On 10 and 11 February 2025, world leaders, tech experts, and AI entrepreneurs gathered at the AI Summit in Paris to discuss the future of AI, focusing on investment and the need for less constraining regulation. The summit aimed to encourage innovation and enhance global, particularly EU, competitiveness. Participants committed to over €109 billion in AI investment in France, while the EU announced a €50 billion initiative to boost innovation.

Discussions centred on reducing regulatory barriers as the AI Act gradually comes into effect, with European leaders seeking alignment with global markets. However, concerns were raised about the lack of safeguards in deregulation efforts. A declaration on "Inclusive and Sustainable" AI was signed by 62 nations, including China and India, although the US and UK abstained, highlighting ongoing global divisions.

The event also underscored the transformative impact of AI on labour markets, especially in the Global South, where adoption rates are accelerating.

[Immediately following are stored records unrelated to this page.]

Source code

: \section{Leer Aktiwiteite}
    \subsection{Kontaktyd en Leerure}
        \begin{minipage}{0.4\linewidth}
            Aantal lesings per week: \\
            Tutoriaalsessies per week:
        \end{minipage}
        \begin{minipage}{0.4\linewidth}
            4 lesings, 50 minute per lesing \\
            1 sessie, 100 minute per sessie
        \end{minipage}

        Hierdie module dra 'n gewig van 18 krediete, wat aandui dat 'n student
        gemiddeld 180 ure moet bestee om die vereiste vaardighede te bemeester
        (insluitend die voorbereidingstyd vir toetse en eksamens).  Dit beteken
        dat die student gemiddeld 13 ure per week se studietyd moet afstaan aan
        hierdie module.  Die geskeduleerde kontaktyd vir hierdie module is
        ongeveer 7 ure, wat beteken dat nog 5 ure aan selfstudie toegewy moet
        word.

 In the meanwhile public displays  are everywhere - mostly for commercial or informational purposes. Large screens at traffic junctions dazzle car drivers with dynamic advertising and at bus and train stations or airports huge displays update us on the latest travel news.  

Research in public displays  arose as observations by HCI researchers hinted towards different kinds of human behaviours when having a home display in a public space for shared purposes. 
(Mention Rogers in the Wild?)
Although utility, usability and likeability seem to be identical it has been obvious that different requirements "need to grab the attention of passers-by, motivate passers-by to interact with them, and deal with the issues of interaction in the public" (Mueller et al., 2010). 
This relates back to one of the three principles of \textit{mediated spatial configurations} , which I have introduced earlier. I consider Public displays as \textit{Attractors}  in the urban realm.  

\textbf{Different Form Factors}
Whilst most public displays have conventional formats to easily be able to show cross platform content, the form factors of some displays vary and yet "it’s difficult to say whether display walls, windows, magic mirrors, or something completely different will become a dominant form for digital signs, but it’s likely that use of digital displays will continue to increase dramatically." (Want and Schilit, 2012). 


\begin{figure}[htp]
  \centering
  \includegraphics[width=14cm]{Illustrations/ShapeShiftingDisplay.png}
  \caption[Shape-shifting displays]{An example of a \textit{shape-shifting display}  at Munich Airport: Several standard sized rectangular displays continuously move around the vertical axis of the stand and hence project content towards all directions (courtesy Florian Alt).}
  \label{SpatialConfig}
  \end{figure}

EU Commission Publishes Guidelines on Prohibited AI Practices

On 4 February 2025, the EU Commission published  the "Guidelines on Prohibited Artificial Intelligence (AI) Practices," as defined by the EU AI Act. These guidelines aim to identify AI practices that may be prohibited or considered intolerable. The AI Act adopts a risk-based approach, categorising AI systems into four main risk categories: unacceptable risk, high risk, limited risk, and a specific category for those subject to transparency obligations.

The guidelines provide additional context on the specific types of AI practices that would be prohibited, focusing on the most problematic uses, such as social ranking or coercive manipulation. As outlined in Article 5 of the EU AI Act, these practices are prohibited due to the potential risks they pose to European values and fundamental rights.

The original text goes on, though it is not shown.